Like so many other students, when I stepped onto campus the first day of law school, I was eager to learn how to think like a lawyer. To gain insight into this structure and system that guides so many areas of American life with the goal of using this privilege to uplift communities and solve complex problems. As in most professions, as you start your career, you begin to notice the pervasiveness of the underlying complexities that exist within your craft. Law is no different, it is constantly evolving and being shaped by public policy, legislation and our judiciary.
As law students, we spend much of our time studying federal law and judicial opinions by federal judges, trying to piece together how each decision influences the next. Yet, ironically, many of us will never see the inside of a federal courtroom.
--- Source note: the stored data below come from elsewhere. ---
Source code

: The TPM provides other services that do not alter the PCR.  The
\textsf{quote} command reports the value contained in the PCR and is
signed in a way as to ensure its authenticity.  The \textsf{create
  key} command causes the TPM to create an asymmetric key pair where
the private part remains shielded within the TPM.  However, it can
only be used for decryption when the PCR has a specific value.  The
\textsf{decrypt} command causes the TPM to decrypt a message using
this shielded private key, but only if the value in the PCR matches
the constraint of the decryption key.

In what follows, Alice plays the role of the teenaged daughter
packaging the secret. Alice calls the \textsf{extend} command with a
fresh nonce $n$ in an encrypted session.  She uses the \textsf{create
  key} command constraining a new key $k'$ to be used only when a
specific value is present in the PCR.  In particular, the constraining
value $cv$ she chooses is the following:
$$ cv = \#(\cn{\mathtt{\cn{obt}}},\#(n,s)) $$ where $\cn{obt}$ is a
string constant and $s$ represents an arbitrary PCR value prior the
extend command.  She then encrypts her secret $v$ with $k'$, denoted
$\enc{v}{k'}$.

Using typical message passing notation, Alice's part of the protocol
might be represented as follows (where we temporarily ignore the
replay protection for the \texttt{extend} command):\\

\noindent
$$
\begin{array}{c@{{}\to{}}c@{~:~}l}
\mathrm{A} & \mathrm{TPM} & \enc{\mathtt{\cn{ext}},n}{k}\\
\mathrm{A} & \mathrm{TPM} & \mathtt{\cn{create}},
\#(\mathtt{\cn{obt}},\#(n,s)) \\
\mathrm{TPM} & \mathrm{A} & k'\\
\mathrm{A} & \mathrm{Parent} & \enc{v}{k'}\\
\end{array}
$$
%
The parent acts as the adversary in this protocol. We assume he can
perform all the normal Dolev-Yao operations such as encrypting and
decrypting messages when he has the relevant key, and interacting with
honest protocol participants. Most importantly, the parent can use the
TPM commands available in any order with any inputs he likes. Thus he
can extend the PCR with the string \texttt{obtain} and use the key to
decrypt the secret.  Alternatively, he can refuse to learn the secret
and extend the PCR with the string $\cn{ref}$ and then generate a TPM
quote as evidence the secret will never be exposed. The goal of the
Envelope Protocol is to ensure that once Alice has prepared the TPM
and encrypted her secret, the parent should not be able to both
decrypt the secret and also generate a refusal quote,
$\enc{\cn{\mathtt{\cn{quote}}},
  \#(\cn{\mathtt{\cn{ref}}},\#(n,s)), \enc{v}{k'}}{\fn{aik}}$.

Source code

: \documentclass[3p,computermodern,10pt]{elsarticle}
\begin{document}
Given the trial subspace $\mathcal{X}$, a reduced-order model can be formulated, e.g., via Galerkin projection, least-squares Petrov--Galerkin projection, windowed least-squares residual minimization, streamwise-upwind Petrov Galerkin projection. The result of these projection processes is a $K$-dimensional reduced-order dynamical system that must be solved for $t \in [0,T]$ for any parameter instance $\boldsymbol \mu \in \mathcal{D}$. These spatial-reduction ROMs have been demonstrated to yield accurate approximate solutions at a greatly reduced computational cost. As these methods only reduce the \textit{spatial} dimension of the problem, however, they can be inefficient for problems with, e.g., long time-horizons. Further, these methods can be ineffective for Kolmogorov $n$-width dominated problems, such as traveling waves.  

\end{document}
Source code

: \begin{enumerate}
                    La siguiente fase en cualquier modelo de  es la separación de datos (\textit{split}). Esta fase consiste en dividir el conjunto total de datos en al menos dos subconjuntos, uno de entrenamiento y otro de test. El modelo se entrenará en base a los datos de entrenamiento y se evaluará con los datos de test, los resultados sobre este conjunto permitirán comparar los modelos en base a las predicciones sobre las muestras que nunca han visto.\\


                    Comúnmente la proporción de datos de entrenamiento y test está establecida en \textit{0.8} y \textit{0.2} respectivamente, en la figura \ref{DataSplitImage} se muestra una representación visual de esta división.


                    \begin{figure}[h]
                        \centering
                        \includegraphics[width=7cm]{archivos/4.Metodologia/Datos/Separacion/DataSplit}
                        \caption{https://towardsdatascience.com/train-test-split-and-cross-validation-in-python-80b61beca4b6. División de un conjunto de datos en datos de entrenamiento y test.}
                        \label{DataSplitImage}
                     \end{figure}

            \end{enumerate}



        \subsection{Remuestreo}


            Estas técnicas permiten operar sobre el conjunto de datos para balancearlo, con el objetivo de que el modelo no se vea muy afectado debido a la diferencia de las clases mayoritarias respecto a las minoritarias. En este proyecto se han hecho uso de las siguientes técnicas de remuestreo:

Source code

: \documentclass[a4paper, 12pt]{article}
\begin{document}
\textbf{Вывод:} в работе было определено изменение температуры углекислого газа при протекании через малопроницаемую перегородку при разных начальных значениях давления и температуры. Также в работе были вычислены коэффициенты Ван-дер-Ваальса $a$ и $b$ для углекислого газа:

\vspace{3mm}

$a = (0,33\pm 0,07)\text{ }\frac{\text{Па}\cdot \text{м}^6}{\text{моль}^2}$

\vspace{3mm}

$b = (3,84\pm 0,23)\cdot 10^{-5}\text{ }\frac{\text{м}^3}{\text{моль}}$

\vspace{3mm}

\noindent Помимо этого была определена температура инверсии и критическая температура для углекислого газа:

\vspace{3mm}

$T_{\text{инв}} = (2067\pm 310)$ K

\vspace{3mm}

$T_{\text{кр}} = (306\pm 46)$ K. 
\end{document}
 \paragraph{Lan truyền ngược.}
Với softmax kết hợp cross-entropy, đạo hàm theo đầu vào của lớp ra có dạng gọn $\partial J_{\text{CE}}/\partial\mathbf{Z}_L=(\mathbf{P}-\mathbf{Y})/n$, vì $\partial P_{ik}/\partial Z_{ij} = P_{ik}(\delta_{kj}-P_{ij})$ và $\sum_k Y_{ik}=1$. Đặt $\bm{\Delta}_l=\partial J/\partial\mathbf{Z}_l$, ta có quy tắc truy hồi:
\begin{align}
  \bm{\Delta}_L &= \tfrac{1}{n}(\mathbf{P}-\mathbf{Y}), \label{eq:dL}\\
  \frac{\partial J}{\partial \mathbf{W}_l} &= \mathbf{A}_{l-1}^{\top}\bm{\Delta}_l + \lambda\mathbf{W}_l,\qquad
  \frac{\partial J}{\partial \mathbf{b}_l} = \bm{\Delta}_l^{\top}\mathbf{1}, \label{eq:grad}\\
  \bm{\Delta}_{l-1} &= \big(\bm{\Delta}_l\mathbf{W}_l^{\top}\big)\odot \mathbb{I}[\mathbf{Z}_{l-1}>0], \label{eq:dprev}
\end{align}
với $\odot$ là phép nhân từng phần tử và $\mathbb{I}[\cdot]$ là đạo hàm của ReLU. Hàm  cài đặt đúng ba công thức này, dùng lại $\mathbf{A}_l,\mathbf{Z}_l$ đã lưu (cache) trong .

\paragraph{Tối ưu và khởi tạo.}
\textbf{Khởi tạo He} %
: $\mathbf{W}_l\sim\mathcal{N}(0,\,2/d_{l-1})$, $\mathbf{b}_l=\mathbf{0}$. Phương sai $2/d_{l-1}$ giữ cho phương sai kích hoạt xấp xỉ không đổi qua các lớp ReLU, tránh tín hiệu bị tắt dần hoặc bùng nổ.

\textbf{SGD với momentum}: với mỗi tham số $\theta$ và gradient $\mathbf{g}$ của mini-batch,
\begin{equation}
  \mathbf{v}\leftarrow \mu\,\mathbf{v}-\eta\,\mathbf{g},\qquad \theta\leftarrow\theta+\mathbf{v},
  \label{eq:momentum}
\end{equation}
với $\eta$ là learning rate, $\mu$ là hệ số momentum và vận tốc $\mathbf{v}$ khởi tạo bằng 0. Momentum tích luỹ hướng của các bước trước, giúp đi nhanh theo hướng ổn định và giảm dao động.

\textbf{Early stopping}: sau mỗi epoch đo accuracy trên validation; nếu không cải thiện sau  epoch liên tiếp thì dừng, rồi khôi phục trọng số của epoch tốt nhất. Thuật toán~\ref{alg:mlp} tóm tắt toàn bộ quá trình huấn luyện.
For non-lawyers, it’s even more likely that they will not see a federal courtroom and if they do ever come before a judge, he or she will be a state court judge.
That’s because for most people, state courts are the “law” for all effective purposes. But we know surprisingly little about state court judges, despite their important role in our democracy. Unlike their counterparts on the federal courts, much of the relevant information is not available to the public, and in many states, not even collected in a systematic way.
To fill this void, the American Constitution Society commissioned the research that led to The Gavel Gap. Independent researchers working under the supervision of Professors Tracey George of Vanderbilt Law School and Albert Yoon of the University of Toronto School of Law collected data including race and gender on over 10,000 general jurisdiction state court judges in all 50 states and the District of Columbia.
What they found paints of troubling picture of courts that fail to reflect the diversity of the communities they are supposed to serve.
White men, currently make up only 30 percent of the population but account for an astonishing 58 percent of state court judges.
As a woman of color who is also law student, I am especially troubled by the way so many women start out exactly as am I am now – full of ambition and optimistic that we can make a difference – but somehow many of us disappear from the profession and even of those who remain very few go on to become judges. For minority women, our trajectory is even more limited in reaching the judiciary.
Because the large majority of cases are tried in state courts, diversity matters. While our judiciary is founded on equal justice for all under law, the implicit biases people hold against communities of color are prevalent and impactful. Destructive gender norms and institutionalized racism underlies the trends we see across the country when looking at who accesses and exercises power which in turn directly impacts the lives of everyday people in meaningful ways. The level of underrepresentation of women and people of color on state courts reflect the implicit biases that bar these groups from equal access to justice and that also creates invisible hurdles for law students hoping to reach positions of power that would create a more diverse perspective on criminal prosecutions and civil actions. Whether through merit or election, citizen participation underlies the process of how judges earn their positions. (Through the merit process, judges are appointed by the governor, with or without consent of a legislature, all of whom are elected officials.)
As such, the Gavel Gap is interconnected with other issues of disenfranchisement amongst women and communities of color, including voting rights and the importance of eligible voters participating in local elections just as much as the presidential election and where in many states minority defendants face a nearly all-white trial bench.
A truly representative judiciary would have the same ratio of women and minorities on the bench as it does in the general populations. In almost half of the states, minority judges fall below 50% of proportional representation of the general population. A pipeline of future judges that come from a variety of backgrounds, educations and lived experiences is essential to the way decisions are made and the meaningful impact state courts have on individual lives.
My hope is the findings of Gavel Gap will serve as a launching pad to diversifying state courts, resulting in a judiciary that reflects the communities it serves. At its recently completed Annual Meeting, The ABA’s House of Delegates called on all responsible parties to work to increase the diversity of the federal judiciary. ABA members, from law students to judges, should broaden this important message and work to increase the diversity of all our courts.